The Nightmare Returns – March 22nd, 2017

Emma waking up after the MRI

We wish we had better news to share tonight, but we unfortunately did not get the news we had been hoping and praying for today. Emma’s scans showed that she had some growth or enhancement of some of the nodules on her tumor. This means that her tumor is no longer stable and that we will need to start chemotherapy again to try and slow the growth that appears to be happening. This is not at all what we wanted to hear, but as we know good news is never a given and this disease can turn your life upside down at any time.
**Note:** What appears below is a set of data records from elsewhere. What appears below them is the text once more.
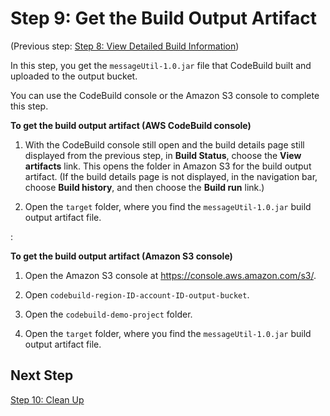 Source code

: # Step 9: Get the Build Output Artifact<a name="getting-started-cli-output"></a>

\(Previous step: [Step 8: View Detailed Build Information](getting-started-cli-build-log.md)\)

In this step, you get the `messageUtil-1.0.jar` file that CodeBuild built and uploaded to the output bucket\.

You can use the CodeBuild console or the Amazon S3 console to complete this step\.

**To get the build output artifact \(AWS CodeBuild console\)**

1. With the CodeBuild console still open and the build details page still displayed from the previous step, in **Build Status**, choose the **View artifacts** link\. This opens the folder in Amazon S3 for the build output artifact\. \(If the build details page is not displayed, in the navigation bar, choose **Build history**, and then choose the **Build run** link\.\)

1. Open the `target` folder, where you find the `messageUtil-1.0.jar` build output artifact file\.

:

**To get the build output artifact \(Amazon S3 console\)**

1. Open the Amazon S3 console at [https://console\.aws\.amazon\.com/s3/](https://console.aws.amazon.com/s3/)\.

1. Open `codebuild-region-ID-account-ID-output-bucket`\.

1. Open the `codebuild-demo-project` folder\.

1. Open the `target` folder, where you find the `messageUtil-1.0.jar` build output artifact file\.

## Next Step<a name="getting-started-cli-output-next"></a>

[Step 10: Clean Up](getting-started-cli-clean-up.md)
Dr. Chi explained that the growth that was noted was not huge, but was notable and with Emma having a large tumor there isn’t a lot of wiggle room. At this time the tumor is smaller than it was when we started TPCV about two years ago. We luckily saw the tumor shrink on that chemo regimen; however, the tumor is now bigger than it was 3 months ago. The growth is not enough that we are seeing any side effect for Emma at this time. She still has an empty cavity from where the tumor was removed two and half years ago that allows for some growth before it starts to cause pressure and motor issues. We are hoping starting a new chemo will keep it from growing this much so that Emma can continue to not have symptoms.
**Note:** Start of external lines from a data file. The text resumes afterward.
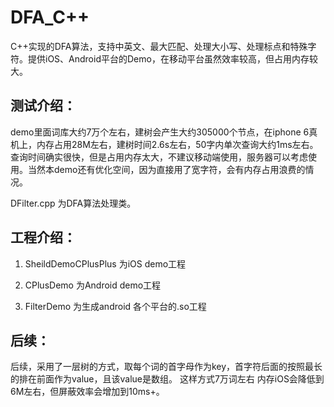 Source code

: # DFA_C++
C++实现的DFA算法，支持中英文、最大匹配、处理大小写、处理标点和特殊字符。提供iOS、Android平台的Demo，在移动平台虽然效率较高，但占用内存较大。

## 测试介绍：

demo里面词库大约7万个左右，建树会产生大约305000个节点，在iphone 6真机上，内存占用28M左右，建树时间2.6s左右，50字内单次查询大约1ms左右。
查询时间确实很快，但是占用内存太大，不建议移动端使用，服务器可以考虑使用。当然本demo还有优化空间，因为直接用了宽字符，会有内存占用浪费的情况。

DFilter.cpp 为DFA算法处理类。

## 工程介绍：

1. SheildDemoCPlusPlus 为iOS demo工程

2. CPlusDemo 为Android demo工程

3. FilterDemo 为生成android 各个平台的.so工程

## 后续：

后续，采用了一层树的方式，取每个词的首字母作为key，首字符后面的按照最长的排在前面作为value，且该value是数组。 这样方式7万词左右 内存iOS会降低到6M左右，但屏蔽效率会增加到10ms+。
Dr. Chi recommended a couple of different options for chemotherapy, but after discussing things with her it sounds like starting the MEK Inhibitor, Trametinib, is the only viable option at this point. We had actually tried to get Emma on this treatment a few times in the past while it was in trial phases, but there were never any openings at the right time. The good news is that it is now available commercially so we are able to use it without having to get into a trial. This treatment is a targeted treatment and has had some good results with patients in trials. We are hopeful that this will be good for Emma. This treatment involves Emma taking a pill everyday for at least a year, possibly longer. The plan now is to start working on getting approval from insurance to start it, and also on discussing with pharmacy the best way to administer it. It only comes in a tablet form and Emma doesn’t yet swallow pills, so we either have to teach her ASAP or find out if can be crushed, dissolved or compounded. The biggest side effects are supposed to be skin breakouts/sores and nausea. It isn’t supposed to be as hard on her blood counts, which is good.

Enjoying the family time on the way yesterday.

This has been a really hard day for us. Emma has had such a great year while being off treatment and we have loved every moment of it. We are so thankful for the gift of time we have had as a family away from all of the worry and side effects of treatment this year. I would be lying if I said we aren’t heart broken that it is coming to an end. We have always known that the end of chemo last year was not forever, we had just hoped it might be longer than a year. Good news is never a given, and unfortunately we were reminded of that again today. We are feeling pretty down and upset tonight. It is hard to wrap our heads around having to start treatment again and all that will bring. It is hard to realized that the life we were living last week will be very different for not just Emma, but our entire family in a few short weeks. The peace of mind we have had for the last 10 months since she finished treatment will no longer be there, and that is hard to accept tonight.

Even though we are feeling down right now, we know we can only feel this way for a short time. We have to get up tomorrow, and be ready to start fighting for our sweet girl. So that is exactly what we will do. She needs us to be her support and be positive and so tomorrow we start fighting again. God has blessed over the last four years with the support and prayers of so many people and that is what has gotten us through the hard times. Emma has such amazing prayer warriors, that we know once again we can lean on that support to find strength for all of us. Thank you to all of you for keeping us EmmaStrong!